Nonostante il difficile contesto di mercato WIND è riuscita a mantenere forte la sua generazione di cassa, con un EBITDA-CAPEX pari a 591 milioni di euro.


Il primo semestre 2013 è stato caratterizzato dal notevole successo dell’innovativa offerta commerciale di WIND che le ha consentito di raggiungere livelli record di acquisizioni. Al 30 giugno WIND conta oltre 22,3 milioni di clienti mobili, con un aumento del 5,1% rispetto all’anno precedente, assicurandosi oltre il 90% delle acquisizioni nette nel semestre, in particolare sui bundle “All Inclusive”. Il posizionamento chiaro di WIND, incentrato sull’affidabilità del servizio e sulla trasparenza della propria offerta commerciale, le consente di rafforzare ulteriormente la propria presenza anche nel segmento internet mobile, che registra una crescita dei clienti consumer pari al 60,9%. Nel primo semestre 2013 WIND si conferma nuovamente leader nella customer satisfaction.
L’ARPU mobile nel primo semestre è in flessione rispetto all’anno precedente e si attesta a €12,4 per effetto del declino della componente voce, derivante dal taglio della terminazione mobile e dalla pressione competitiva, parzialmente compensato dalla crescita dell’8,3% dell’ARPU dati che raggiunge €4,1, pari ad un terzo dell’ARPU totale. Il trend dell’ARPU è ulteriormente influenzato dal successo riscontrato dalle offerte solo dati di WIND, dedicate a tablets e PC, che non generano ricavi voce.
Wind SpotNella telefonia fissa l’andamento del numero di clienti totali riflette la nuova strategia di WIND, intrapresa nella seconda metà del 2012 e caratterizzata dalla focalizzazione sul solo segmento diretto del mercato, collegato in unbundling, e sull’utilizzo di canali di acquisizione pull (negozi e web) al fine di aumentare la profittabilità di questo segmento di mercato.
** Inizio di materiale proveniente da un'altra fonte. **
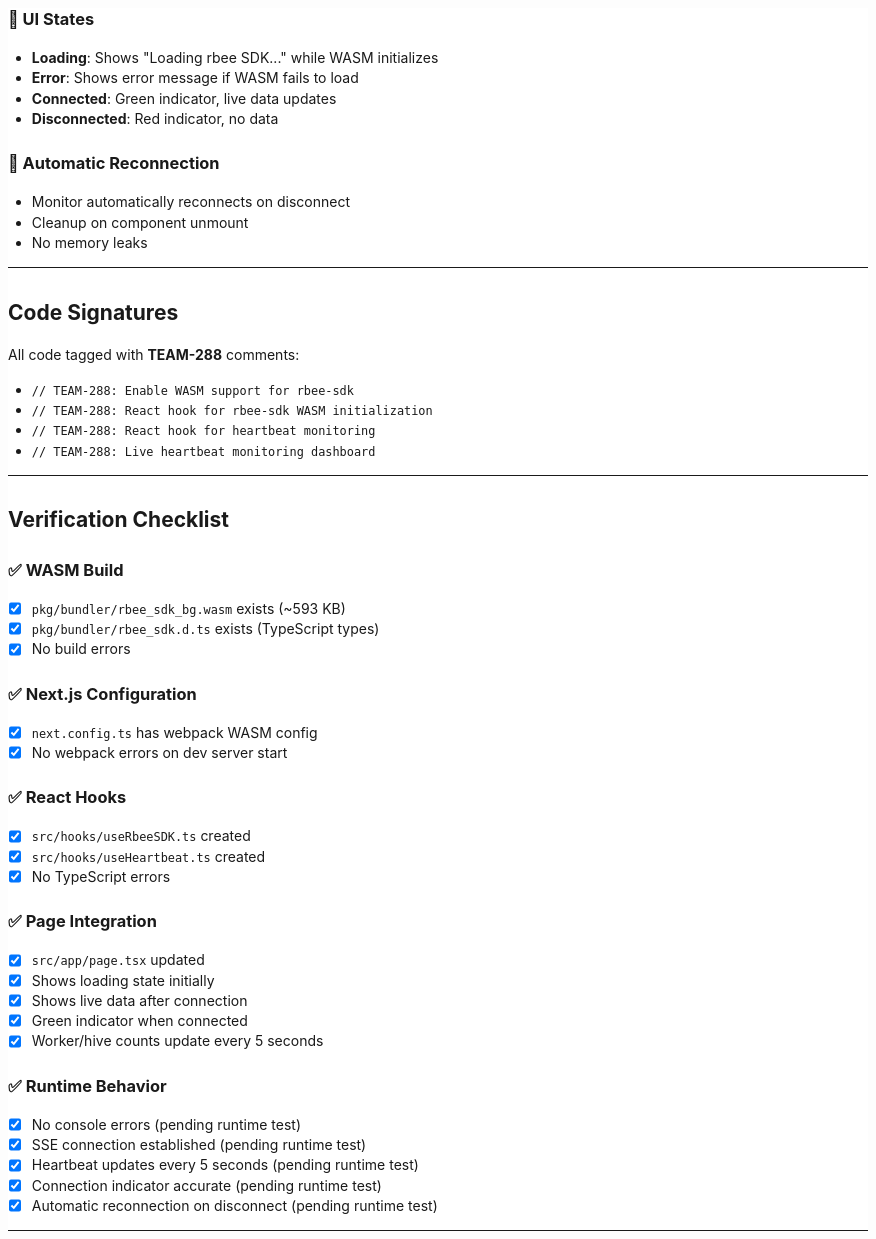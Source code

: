 ### 🎨 UI States
- **Loading**: Shows "Loading rbee SDK..." while WASM initializes
- **Error**: Shows error message if WASM fails to load
- **Connected**: Green indicator, live data updates
- **Disconnected**: Red indicator, no data

### 🔄 Automatic Reconnection
- Monitor automatically reconnects on disconnect
- Cleanup on component unmount
- No memory leaks

---

## Code Signatures

All code tagged with **TEAM-288** comments:
- `// TEAM-288: Enable WASM support for rbee-sdk`
- `// TEAM-288: React hook for rbee-sdk WASM initialization`
- `// TEAM-288: React hook for heartbeat monitoring`
- `// TEAM-288: Live heartbeat monitoring dashboard`

---

## Verification Checklist

### ✅ WASM Build
- [x] `pkg/bundler/rbee_sdk_bg.wasm` exists (~593 KB)
- [x] `pkg/bundler/rbee_sdk.d.ts` exists (TypeScript types)
- [x] No build errors

### ✅ Next.js Configuration
- [x] `next.config.ts` has webpack WASM config
- [x] No webpack errors on dev server start

### ✅ React Hooks
- [x] `src/hooks/useRbeeSDK.ts` created
- [x] `src/hooks/useHeartbeat.ts` created
- [x] No TypeScript errors

### ✅ Page Integration
- [x] `src/app/page.tsx` updated
- [x] Shows loading state initially
- [x] Shows live data after connection
- [x] Green indicator when connected
- [x] Worker/hive counts update every 5 seconds

### ✅ Runtime Behavior
- [x] No console errors (pending runtime test)
- [x] SSE connection established (pending runtime test)
- [x] Heartbeat updates every 5 seconds (pending runtime test)
- [x] Connection indicator accurate (pending runtime test)
- [x] Automatic reconnection on disconnect (pending runtime test)

---
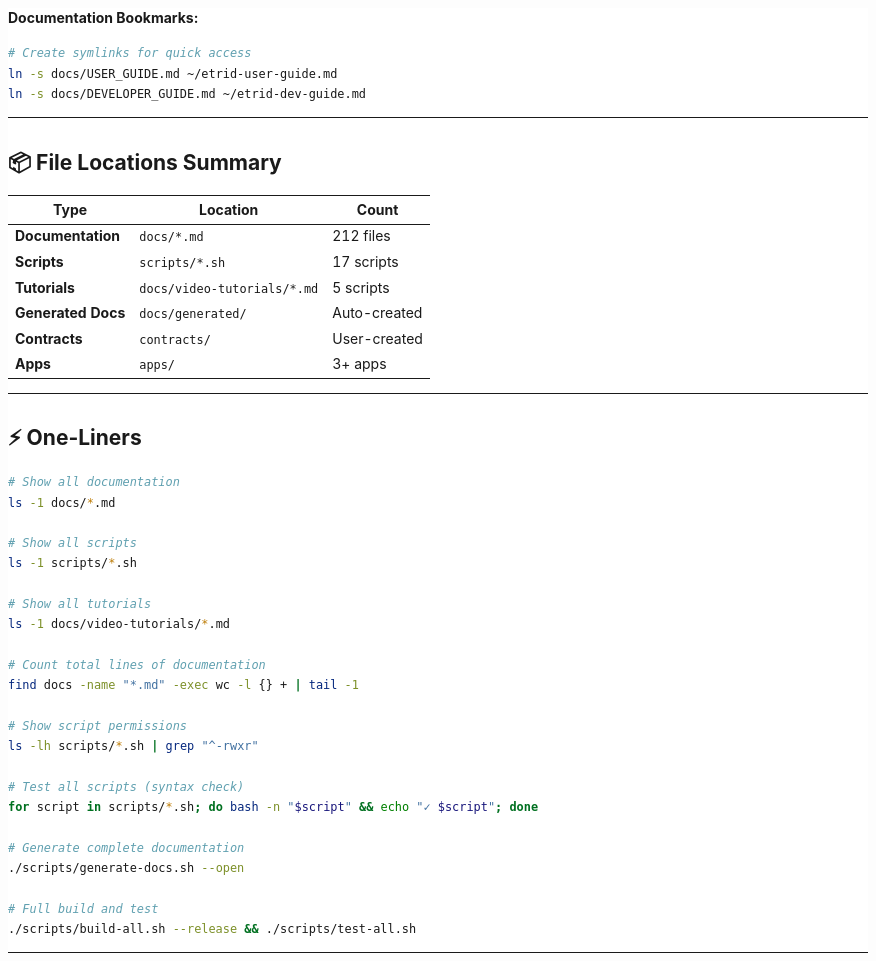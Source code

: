 **Documentation Bookmarks:**
```bash
# Create symlinks for quick access
ln -s docs/USER_GUIDE.md ~/etrid-user-guide.md
ln -s docs/DEVELOPER_GUIDE.md ~/etrid-dev-guide.md
```

---

## 📦 File Locations Summary

| Type | Location | Count |
|------|----------|-------|
| **Documentation** | `docs/*.md` | 212 files |
| **Scripts** | `scripts/*.sh` | 17 scripts |
| **Tutorials** | `docs/video-tutorials/*.md` | 5 scripts |
| **Generated Docs** | `docs/generated/` | Auto-created |
| **Contracts** | `contracts/` | User-created |
| **Apps** | `apps/` | 3+ apps |

---

## ⚡ One-Liners

```bash
# Show all documentation
ls -1 docs/*.md

# Show all scripts
ls -1 scripts/*.sh

# Show all tutorials
ls -1 docs/video-tutorials/*.md

# Count total lines of documentation
find docs -name "*.md" -exec wc -l {} + | tail -1

# Show script permissions
ls -lh scripts/*.sh | grep "^-rwxr"

# Test all scripts (syntax check)
for script in scripts/*.sh; do bash -n "$script" && echo "✓ $script"; done

# Generate complete documentation
./scripts/generate-docs.sh --open

# Full build and test
./scripts/build-all.sh --release && ./scripts/test-all.sh
```

---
I clienti voce fisso al 30 giugno si attestano a 3,04 milioni in flessione del 4,7%, con la componente ULL sostanzialmente stabile a 2,43 milioni di clienti e la componente indiretta in contrazione per effetto della nuova strategia. Nel segmento chiave dell’ULL il mercato italiano è caratterizzato dal trend di disconnessioni del telefono fisso nelle seconde case. La base clienti broadband al 30 giugno è stabile a 2,2 milioni di clienti di cui 1,86 milioni in accesso diretto ULL.
L’ARPU totale della telefonia fissa decresce marginalmente a €31,2 con la crescita della componente dati che compensa quasi del tutto la diminuzione dell’ARPU voce. L‘aumento della componente dati è principalmente frutto dell’ottima performance riscontrata nel mercato broadband che vede l’ARPU in aumento dell’8,2% a €20,2 spinto dalla crescente penetrazione delle offerte “bundle”.